Comments on the Settlement Agreement

Pursuant to Rule 51.4, the Alliance for Retail Energy Markets (AReM) has filed what it calls a limited protest to the Settlement Agreement. The County of Los Angeles and the Energy Producers and Users Coalition (EPUC) filed comments supporting the Settlement Agreement.

AReM calls for the Commission to raise SCE's revenue requirement, and with it, SCE's post-PROACT rates. This would benefit AReM's members, Electric Service Providers - many of whom sell their generation at some percentage below SCE's rates. AReM focuses on a line item labeled "PROACT Overcollection" (Line 23) which shows a $107.9 million credit in the revenue requirement table provided in Attachment A to the Settlement Agreement. (Appendix A to this decision.) This line item, in AReM's opinion, is inconsistent with Section II.A.e of the Settlement Agreement and statements made by SCE during the settlement discussions and in the April 8, 2003 Prehearing Conference. AReM would modify the Settlement Agreement by eliminating the $107.9 million credit. SCE, on behalf of TURN, ORA, FEA, CLECA, CFBF, and AECA, opposes AReM's position.
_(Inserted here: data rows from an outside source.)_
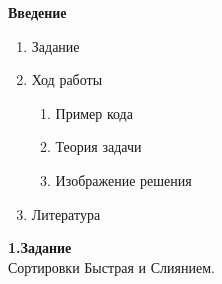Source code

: \documentclass[a4paper, 12pt]{article}
\begin{document}
\begin{flushleft}
\textbf{{\Large Введение}}\\
\begin{enumerate}
\item Задание
\item Ход работы
\begin{enumerate}
    \item Пример кода
    \item Теория задачи
    \item Изображение решения
\end{enumerate}
\item Литература
\end{enumerate}
\end{flushleft}
\newpage
\begin{flushleft}
\textbf{{\large 1.Задание}}\\
Сортировки Быстрая и Слиянием.
\end{flushleft}
\end{document}

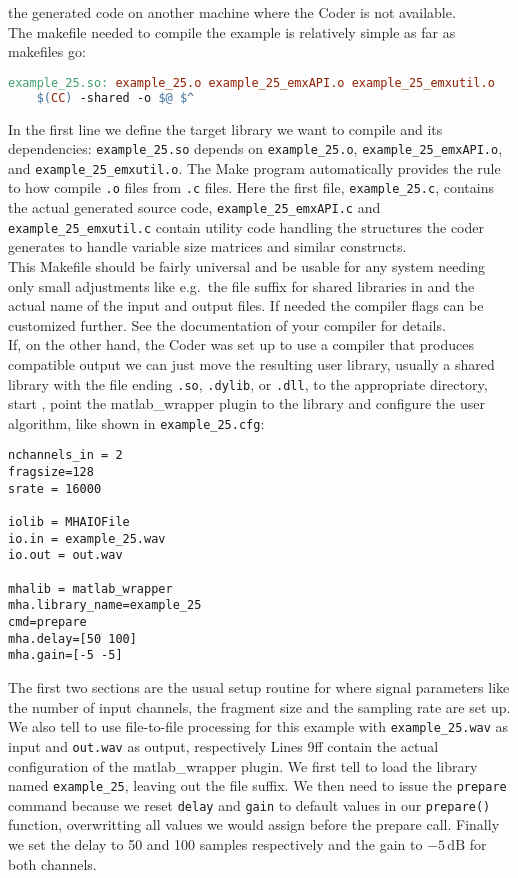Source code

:\documentclass[11pt,a4paper,twoside]{article}
\newcommand{\+}{\discretionary{\mbox{\scriptsize$\hookleftarrow$}}{}{}}
\begin{document}
the generated code on another machine where the Coder is not available. \\
The makefile needed to compile the example is relatively simple as far as
makefiles go:
\begin{lstlisting}[language=make]
example_25.so: example_25.o example_25_emxAPI.o example_25_emxutil.o
    $(CC) -shared -o $@ $^
\end{lstlisting}
In the first line we define the target library we want to compile and its dependencies:
\texttt{example\_25.so} depends on \texttt{example\_25.o}, \texttt{example\_25\_emxAPI.o}, 
and \texttt{example\_25\_emxutil.o}. The Make program automatically provides the rule 
to how compile \texttt{.o} files from \texttt{.c} files.
Here the first file, \texttt{example\_25.c}, contains the actual
generated source code, \texttt{example\_25\_emxAPI.c} and
\texttt{example\_25\_emxutil.c} contain utility code handling the structures the
\Matlab{} coder generates to handle variable size matrices and similar
constructs. \\
This Makefile should be fairly universal and be usable for any system needing only 
small adjustments like e.g.\ the file suffix for shared libraries in and the actual 
name of the input and output files. If needed the compiler flags can be customized further.
See the documentation of your compiler for details. \\
If, on the other hand, the \Matlab{} Coder was set up to use a compiler that produces \mha{} compatible
output we can just move the resulting user library, usually a shared library with the file ending
\texttt{.so}, \texttt{.dylib}, or \texttt{.dll}, to the appropriate directory, start \mha{},
point the matlab\_wrapper plugin to the library and configure the user
algorithm, like shown in \texttt{example\_25.cfg}:
\begin{lstlisting}
nchannels_in = 2
fragsize=128
srate = 16000

iolib = MHAIOFile
io.in = example_25.wav
io.out = out.wav

mhalib = matlab_wrapper
mha.library_name=example_25
cmd=prepare
mha.delay=[50 100]
mha.gain=[-5 -5]
\end{lstlisting}
The first two sections are the usual setup routine for \mha{} where signal
parameters like the number of input channels, the fragment size and the sampling
rate are set up. We also tell \mha{} to use file-to-file processing for this
example with \texttt{example\_25.wav} as input and \texttt{out.wav} as output, respectively
Lines 9ff contain the actual configuration of the matlab\_wrapper plugin. We
first tell \mha{} to load the library named \texttt{example\_25}, leaving out the
file suffix. We then need to issue the \texttt{prepare} command because we reset
\texttt{delay} and \texttt{gain} to default values in our \texttt{prepare()}
function, overwritting all values we would assign before the prepare call.
Finally we set the delay to 50 and 100 samples respectively and the
gain to $-5\,\mathrm{dB}$ for both channels.
\end{document}
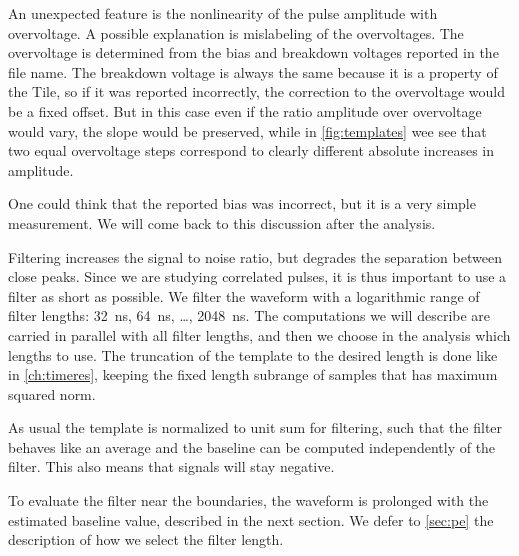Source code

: 
\begin{figure}
    
    
    
\end{figure}

An unexpected feature is the nonlinearity of the pulse amplitude with
overvoltage. A possible explanation is mislabeling of the overvoltages. The
overvoltage is determined from the bias and breakdown voltages reported in the
file name. The breakdown voltage is always the same because it is a property of
the Tile, so if it was reported incorrectly, the correction to the overvoltage
would be a fixed offset. But in this case even if the ratio amplitude over
overvoltage would vary, the slope would be preserved, while in
\autoref{fig:templates} wee see that two equal overvoltage steps correspond to
clearly different absolute increases in amplitude.

One could think that the reported bias was incorrect, but it is a very simple
measurement. We will come back to this discussion after the analysis.

Filtering increases the signal to noise ratio, but degrades the separation
between close peaks. Since we are studying correlated pulses, it is thus
important to use a filter as short as possible. We filter the waveform with a
logarithmic range of filter lengths: \SI{32}{ns}, \SI{64}{ns}, \ldots,
\SI{2048}{ns}. The computations we will describe are carried in parallel with
all filter lengths, and then we choose in the analysis which lengths to use.
The truncation of the template to the desired length is done like in
\autoref{ch:timeres}, keeping the fixed length subrange of samples that has
maximum squared norm.


As usual the template is normalized to unit sum for filtering, such that the
filter behaves like an average and the baseline can be computed independently
of the filter. This also means that signals will stay negative.

To evaluate the filter near the boundaries, the waveform is prolonged with the
estimated baseline value, described in the next section. We defer to
\autoref{sec:pe} the description of how we select the filter length.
AReM states that "following AReM's recommendation would not raise rates." This is not correct. Removing the PROACT overcollection from the revenue requirement, based upon which the rate levels and structures reflected in Attachment A of the Settlement Agreement were designed, would result in the need to increase those rates by $107.9 million. AReM's argument that the inclusion of the PROACT overcollection results in "anti-competitive generation rates" and its recommendation for treatment of that overcollection are unpersuasive. SCE cannot hold funds belonging to its ratepayers just to keep its generation rates high for Energy Service Providers to be able to compete with that generation rate. AReM's comments are rejected.